▸ Action item
Copy each line of the records exactly, stopping only after the line that contains "Please update us ASAP if this changes." has been written, and leave pictures out.

▸ Records
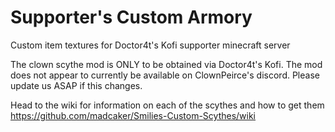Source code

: # Supporter's Custom Armory
 Custom item textures for Doctor4t's Kofi supporter minecraft server


The clown scythe mod is ONLY to be obtained via Doctor4t's Kofi.
The mod does not appear to currently be available on ClownPeirce's discord.
Please update us ASAP if this changes.


Head to the wiki for information on each of the scythes and how to get them  
https://github.com/madcaker/Smilies-Custom-Scythes/wiki
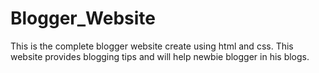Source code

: # Blogger_Website
This is the complete blogger website create using html and css. This website provides blogging tips and will help newbie blogger in his blogs.
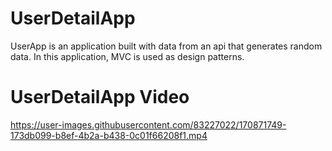 # UserDetailApp

UserApp is an application built with data from an api that generates random data. In this application, MVC is used as design patterns.


# UserDetailApp Video

https://user-images.githubusercontent.com/83227022/170871749-173db099-b8ef-4b2a-b438-0c01f66208f1.mp4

▸ Written answer
Source code

: # Supporter's Custom Armory
 Custom item textures for Doctor4t's Kofi supporter minecraft server


The clown scythe mod is ONLY to be obtained via Doctor4t's Kofi.
The mod does not appear to currently be available on ClownPeirce's discord.
Please update us ASAP if this changes.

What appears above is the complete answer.